In a way this problem doesn’t come as a surprise at all. Before programming language researchers organized their field with monads, they had already understood the idea without having a word for it. Using monads beautifies these old constructions, brings out similarities, emphasizes differences, but it does not change how interpreters (or programs) work. And we knew from the time before monads that composing effects takes work. In the end, it remains open whether many languages will embrace monads or whether they continue to embrace effects just as they are.

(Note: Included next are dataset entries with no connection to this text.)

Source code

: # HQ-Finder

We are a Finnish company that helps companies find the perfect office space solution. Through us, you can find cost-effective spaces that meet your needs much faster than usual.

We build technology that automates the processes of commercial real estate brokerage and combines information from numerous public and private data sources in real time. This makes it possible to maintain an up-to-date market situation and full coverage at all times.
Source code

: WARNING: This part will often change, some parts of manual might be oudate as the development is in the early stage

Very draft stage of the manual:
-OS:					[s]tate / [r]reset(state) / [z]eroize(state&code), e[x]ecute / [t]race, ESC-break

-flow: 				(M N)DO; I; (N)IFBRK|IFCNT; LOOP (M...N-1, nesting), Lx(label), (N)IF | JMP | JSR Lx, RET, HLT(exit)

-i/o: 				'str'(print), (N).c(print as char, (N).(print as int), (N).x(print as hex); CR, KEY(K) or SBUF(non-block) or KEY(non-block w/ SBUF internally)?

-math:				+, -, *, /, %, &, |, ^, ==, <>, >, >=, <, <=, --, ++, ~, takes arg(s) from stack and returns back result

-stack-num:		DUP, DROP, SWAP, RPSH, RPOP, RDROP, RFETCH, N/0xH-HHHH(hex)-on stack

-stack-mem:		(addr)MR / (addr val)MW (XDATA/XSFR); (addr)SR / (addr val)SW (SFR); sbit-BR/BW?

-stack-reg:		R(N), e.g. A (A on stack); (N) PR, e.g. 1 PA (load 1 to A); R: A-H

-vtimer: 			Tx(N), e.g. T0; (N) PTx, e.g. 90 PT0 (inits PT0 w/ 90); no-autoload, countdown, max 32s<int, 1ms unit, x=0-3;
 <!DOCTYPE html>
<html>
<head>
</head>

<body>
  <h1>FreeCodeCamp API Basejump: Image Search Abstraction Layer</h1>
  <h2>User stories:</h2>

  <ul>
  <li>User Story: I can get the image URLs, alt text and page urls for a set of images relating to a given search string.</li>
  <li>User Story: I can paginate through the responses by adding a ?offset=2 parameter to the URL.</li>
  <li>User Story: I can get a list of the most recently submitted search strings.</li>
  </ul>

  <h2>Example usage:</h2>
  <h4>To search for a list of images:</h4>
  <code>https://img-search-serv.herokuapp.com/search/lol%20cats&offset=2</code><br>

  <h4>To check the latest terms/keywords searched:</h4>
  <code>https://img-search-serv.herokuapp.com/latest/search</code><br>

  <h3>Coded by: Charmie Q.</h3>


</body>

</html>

For the past decade, the research area has begun to embrace the idea of algebraic effects as an alternative to monads. Plotkin and Powers introduced the idea as an explicit correspondent to monads in operational semantics in the early 00s. Some five years ago, people began to realize that they generalized an idea I had present in 1994 as the keynote speaker at a conference in Sendai, Japan. (This paper had been in my “drawer” for nearly eight years back then.) Recent implementation techniques exploit another one of my ideas, delimited continuations. The Journal of Functional Programming has started to publish a special issue on algebraic effects; the first paper is out and you may wish to read the others as they appear.